Source texts of formatted documents:
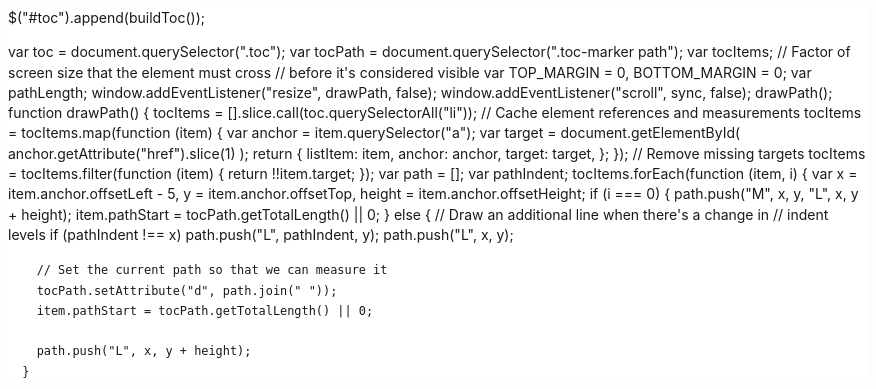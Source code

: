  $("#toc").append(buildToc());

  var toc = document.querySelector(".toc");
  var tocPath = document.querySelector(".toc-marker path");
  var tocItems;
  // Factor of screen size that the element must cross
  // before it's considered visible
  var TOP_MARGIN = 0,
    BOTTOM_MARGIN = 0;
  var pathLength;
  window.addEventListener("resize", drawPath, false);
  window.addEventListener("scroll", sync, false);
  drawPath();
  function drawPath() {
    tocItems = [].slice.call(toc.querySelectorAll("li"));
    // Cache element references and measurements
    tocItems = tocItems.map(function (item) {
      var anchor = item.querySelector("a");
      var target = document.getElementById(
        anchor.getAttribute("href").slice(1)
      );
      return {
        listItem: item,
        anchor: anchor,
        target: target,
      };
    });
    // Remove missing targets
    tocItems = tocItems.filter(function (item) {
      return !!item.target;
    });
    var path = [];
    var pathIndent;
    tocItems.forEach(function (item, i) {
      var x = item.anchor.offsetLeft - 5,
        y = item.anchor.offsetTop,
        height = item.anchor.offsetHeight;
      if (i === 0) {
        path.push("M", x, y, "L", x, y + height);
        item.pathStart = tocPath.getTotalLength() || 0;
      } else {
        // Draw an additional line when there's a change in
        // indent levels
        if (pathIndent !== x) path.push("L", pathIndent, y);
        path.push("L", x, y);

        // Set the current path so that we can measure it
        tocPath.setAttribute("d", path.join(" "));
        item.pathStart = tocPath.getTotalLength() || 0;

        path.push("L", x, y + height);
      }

--

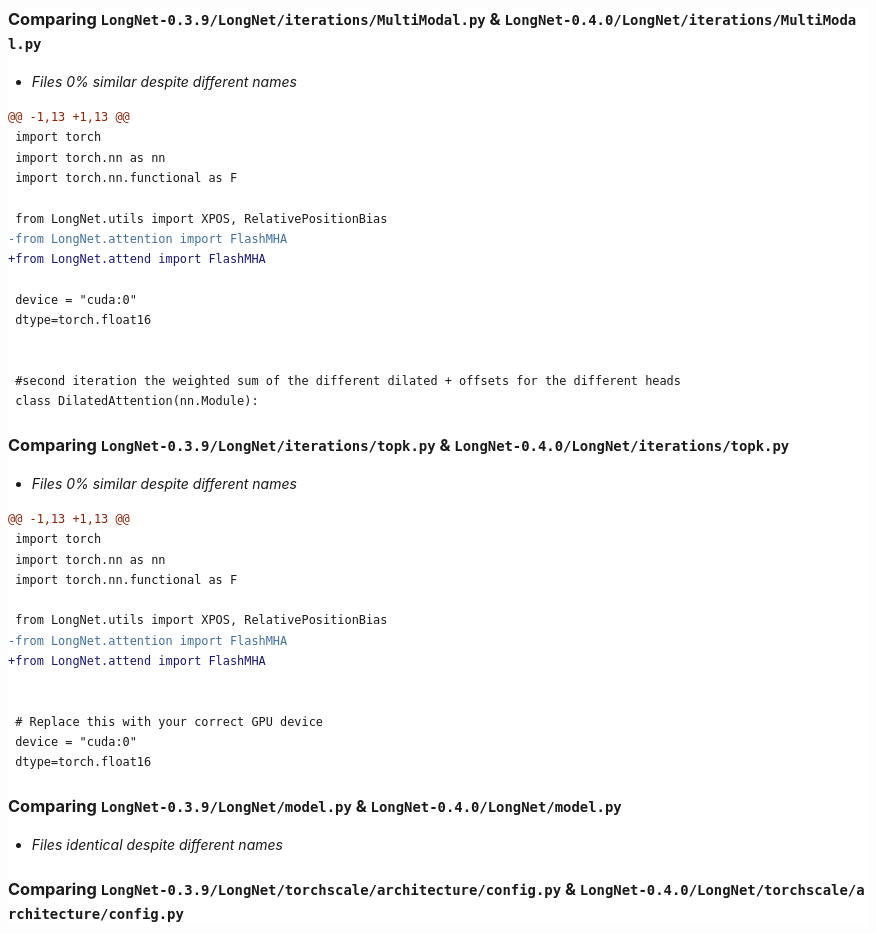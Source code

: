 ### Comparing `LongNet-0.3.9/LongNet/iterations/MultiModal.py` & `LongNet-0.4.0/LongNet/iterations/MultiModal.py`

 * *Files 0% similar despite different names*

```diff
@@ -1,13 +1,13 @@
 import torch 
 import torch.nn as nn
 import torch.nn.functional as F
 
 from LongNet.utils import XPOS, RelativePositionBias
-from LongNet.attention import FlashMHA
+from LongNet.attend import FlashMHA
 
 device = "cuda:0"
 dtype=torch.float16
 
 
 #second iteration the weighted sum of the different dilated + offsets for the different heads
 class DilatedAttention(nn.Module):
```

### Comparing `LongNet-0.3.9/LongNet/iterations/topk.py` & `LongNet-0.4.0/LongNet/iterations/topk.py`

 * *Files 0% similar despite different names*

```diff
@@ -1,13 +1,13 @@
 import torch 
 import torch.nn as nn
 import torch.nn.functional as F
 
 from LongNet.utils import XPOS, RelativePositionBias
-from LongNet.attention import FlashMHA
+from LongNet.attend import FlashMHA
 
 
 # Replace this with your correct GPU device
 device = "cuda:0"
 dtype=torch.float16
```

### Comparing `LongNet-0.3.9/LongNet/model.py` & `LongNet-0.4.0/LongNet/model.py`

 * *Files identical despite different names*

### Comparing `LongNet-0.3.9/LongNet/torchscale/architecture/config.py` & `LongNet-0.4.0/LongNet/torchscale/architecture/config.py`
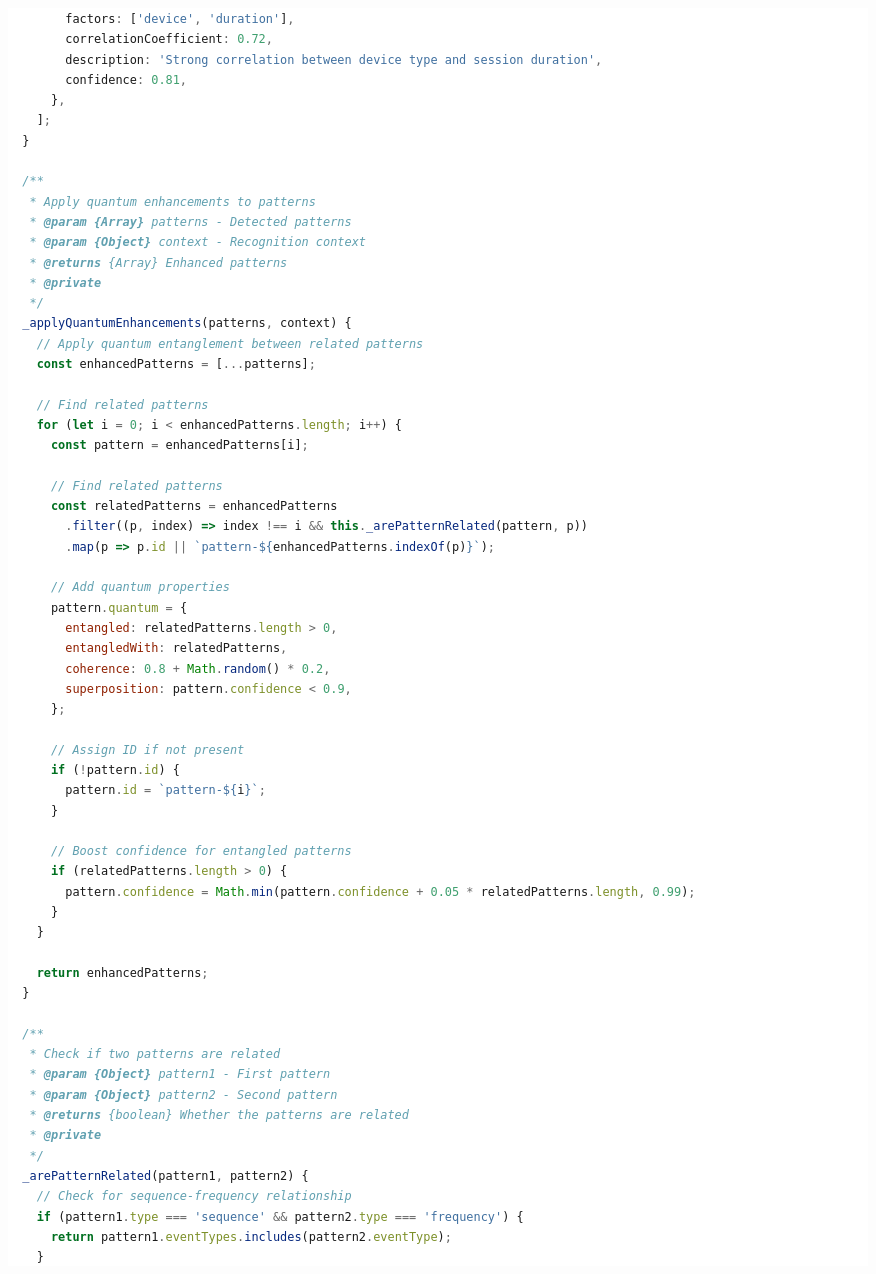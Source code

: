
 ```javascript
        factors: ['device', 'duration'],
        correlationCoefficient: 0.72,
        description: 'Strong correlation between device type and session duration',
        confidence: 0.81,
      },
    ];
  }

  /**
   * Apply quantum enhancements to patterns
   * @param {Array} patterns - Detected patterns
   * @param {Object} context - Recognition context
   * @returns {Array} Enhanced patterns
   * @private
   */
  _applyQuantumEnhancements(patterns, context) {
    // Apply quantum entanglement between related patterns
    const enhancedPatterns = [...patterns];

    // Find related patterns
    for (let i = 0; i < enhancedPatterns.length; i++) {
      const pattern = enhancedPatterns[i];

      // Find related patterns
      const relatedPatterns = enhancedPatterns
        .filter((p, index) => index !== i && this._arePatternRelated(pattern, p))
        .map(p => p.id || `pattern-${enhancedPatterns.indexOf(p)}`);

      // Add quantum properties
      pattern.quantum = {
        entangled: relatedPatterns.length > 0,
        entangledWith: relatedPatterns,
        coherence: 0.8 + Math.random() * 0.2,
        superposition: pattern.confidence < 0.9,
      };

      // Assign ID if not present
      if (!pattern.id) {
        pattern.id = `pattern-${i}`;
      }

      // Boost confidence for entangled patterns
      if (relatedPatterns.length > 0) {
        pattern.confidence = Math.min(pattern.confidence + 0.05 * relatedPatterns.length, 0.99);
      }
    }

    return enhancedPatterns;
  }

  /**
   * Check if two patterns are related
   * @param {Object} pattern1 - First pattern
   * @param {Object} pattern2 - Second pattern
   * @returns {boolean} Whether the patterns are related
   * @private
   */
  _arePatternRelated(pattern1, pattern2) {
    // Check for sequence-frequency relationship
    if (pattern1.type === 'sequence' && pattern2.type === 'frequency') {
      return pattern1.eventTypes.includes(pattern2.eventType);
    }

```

* * *

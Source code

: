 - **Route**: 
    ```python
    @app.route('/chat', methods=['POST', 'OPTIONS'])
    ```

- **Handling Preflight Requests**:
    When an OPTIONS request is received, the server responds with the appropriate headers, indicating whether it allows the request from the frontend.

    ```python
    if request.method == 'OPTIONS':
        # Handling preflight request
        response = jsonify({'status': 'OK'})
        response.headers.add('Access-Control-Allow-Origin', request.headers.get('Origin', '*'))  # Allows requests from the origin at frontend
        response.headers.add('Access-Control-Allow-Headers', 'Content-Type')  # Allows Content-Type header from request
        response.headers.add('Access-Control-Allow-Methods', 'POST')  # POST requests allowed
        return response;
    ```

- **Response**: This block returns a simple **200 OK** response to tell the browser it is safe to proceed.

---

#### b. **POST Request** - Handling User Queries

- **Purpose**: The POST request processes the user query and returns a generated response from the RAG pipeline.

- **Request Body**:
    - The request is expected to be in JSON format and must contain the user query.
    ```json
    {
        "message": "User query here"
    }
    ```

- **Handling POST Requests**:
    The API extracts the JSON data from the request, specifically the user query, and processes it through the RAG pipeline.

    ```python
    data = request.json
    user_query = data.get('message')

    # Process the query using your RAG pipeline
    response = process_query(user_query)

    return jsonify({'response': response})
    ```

Work required:
From the data, pick out every line that includes "your".

Answer to this exercise:
 # Replace this with your correct GPU device
    # Process the query using your RAG pipeline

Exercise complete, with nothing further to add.